Edited by Norval Smith, Tonjes Veenstra and Enoch O. Aboh
[Contact Language Library 57] 2020
► pp. 107–158
This paper takes as its starting point Muysken’s (1988a: 300) view of a ‘creole’ language as “just a language.” With this statement, Muysken rejects the idea of a creole prototype. Over the past 20 years, that idea has seen several new proponents. We provide a brief overview, before turning our attention to the work of Bakker et al. (2011; et seq.). That work relies on statistical and phylogenetic computational procedures which are not well understood by many linguists in the field of pidgin and creole studies.
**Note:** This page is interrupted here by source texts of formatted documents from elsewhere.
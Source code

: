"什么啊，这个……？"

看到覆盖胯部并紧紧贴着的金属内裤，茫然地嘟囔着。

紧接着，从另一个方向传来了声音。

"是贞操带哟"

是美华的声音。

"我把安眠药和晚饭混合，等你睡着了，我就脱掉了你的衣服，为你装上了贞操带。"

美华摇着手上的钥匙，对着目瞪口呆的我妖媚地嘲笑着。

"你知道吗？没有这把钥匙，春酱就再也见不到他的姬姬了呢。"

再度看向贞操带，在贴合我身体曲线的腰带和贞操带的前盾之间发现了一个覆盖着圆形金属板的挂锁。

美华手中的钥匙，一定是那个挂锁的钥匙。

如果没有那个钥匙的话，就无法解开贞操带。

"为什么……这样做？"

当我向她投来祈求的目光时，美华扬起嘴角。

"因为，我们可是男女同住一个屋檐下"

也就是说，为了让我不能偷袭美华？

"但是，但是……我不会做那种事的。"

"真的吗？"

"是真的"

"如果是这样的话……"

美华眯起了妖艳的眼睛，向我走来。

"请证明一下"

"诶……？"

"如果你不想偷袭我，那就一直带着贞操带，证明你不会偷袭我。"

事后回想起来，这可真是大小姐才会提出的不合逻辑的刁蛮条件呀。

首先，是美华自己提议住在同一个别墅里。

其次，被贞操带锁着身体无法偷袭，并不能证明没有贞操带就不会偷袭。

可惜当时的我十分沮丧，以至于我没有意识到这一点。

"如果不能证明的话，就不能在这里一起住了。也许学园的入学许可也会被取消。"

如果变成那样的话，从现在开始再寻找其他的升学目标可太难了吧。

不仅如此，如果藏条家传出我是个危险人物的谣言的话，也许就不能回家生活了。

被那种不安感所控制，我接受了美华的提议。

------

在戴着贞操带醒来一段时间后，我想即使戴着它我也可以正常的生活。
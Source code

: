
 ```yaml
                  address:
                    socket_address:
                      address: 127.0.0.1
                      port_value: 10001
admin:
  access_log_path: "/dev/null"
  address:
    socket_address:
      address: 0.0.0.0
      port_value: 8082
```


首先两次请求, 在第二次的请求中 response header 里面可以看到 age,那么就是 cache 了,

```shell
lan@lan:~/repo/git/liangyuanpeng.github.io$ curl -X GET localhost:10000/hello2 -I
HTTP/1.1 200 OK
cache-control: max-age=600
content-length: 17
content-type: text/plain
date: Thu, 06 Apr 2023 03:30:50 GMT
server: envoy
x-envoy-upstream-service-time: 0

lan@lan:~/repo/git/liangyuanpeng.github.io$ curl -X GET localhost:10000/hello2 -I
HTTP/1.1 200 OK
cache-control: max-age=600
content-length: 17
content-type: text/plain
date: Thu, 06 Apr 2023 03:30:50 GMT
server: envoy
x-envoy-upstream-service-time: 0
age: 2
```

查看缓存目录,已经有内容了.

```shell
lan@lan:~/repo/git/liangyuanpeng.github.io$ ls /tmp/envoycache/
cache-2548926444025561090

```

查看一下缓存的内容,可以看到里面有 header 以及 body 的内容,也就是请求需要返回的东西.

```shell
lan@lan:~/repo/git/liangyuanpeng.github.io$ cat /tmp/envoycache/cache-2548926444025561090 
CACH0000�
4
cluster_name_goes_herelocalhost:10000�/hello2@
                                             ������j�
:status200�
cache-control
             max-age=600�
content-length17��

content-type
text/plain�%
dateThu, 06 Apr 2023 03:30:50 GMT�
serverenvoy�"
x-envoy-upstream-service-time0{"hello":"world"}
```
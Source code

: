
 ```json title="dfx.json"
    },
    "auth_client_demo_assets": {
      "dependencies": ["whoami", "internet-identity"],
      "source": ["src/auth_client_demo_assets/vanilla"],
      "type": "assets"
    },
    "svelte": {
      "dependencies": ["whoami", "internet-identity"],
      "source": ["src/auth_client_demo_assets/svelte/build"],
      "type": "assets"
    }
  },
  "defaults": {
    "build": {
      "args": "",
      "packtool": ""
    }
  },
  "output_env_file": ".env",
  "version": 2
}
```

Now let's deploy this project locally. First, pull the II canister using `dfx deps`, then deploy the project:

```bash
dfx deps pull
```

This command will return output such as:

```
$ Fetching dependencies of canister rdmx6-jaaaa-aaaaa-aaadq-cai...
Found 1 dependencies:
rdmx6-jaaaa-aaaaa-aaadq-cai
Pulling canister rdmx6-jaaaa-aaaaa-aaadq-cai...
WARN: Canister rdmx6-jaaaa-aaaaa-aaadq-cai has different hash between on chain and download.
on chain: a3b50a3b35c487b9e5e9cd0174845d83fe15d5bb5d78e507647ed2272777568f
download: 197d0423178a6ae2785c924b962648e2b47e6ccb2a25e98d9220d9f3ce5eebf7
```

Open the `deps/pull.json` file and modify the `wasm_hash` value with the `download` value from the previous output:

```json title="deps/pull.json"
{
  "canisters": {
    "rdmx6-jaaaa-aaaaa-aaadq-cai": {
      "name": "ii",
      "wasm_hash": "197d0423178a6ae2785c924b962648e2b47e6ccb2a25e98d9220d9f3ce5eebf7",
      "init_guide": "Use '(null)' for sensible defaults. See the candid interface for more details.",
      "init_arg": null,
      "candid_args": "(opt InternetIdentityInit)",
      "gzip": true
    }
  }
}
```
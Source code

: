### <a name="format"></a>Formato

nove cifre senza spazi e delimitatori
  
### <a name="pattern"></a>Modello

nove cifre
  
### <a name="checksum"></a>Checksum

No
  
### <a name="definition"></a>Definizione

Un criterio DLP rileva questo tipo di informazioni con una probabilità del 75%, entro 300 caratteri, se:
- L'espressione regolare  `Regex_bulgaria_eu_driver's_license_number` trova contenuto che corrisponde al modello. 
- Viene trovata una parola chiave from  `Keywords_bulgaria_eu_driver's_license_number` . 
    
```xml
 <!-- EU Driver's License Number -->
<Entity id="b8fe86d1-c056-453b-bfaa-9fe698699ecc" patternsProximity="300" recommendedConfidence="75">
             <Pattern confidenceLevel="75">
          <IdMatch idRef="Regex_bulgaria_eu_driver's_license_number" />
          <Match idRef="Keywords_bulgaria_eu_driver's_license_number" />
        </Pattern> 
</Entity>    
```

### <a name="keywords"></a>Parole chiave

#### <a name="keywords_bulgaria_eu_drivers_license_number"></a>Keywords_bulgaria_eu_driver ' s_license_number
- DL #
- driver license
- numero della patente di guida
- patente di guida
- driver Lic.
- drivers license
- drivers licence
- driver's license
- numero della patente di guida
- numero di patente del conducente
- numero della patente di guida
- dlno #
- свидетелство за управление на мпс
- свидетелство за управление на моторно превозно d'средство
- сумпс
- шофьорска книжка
As a result, Bakker et al.’s methodologies have gone virtually unchallenged, although several critiques of their data – and by implication, of their conclusions – have been published. In this paper, we focus on the methodologies, providing detailed explanations of the statistical and phylogenetic computational procedures. We show that the data set used in the statistical procedure, a multiple regression analysis, fails to come anywhere near the minimum number of datapoints required for such an analysis to be meaningful. We show further that the apparent sophistication of the phylogenetic approach, which relies on a combination of computational packages to produce output in the form of reticulate networks, cannot remedy the flaws arising from questionable assumptions about linguistic features, pervasive errors in the data which are fed into the computation (including errors which appear to be systematic), the problematic treatment of gaps in the data, and the overinterpretation of output patterns. Contrary to Bakker et al.’s claims, Muysken’s (1988a) statement has not been disproven by these technologies.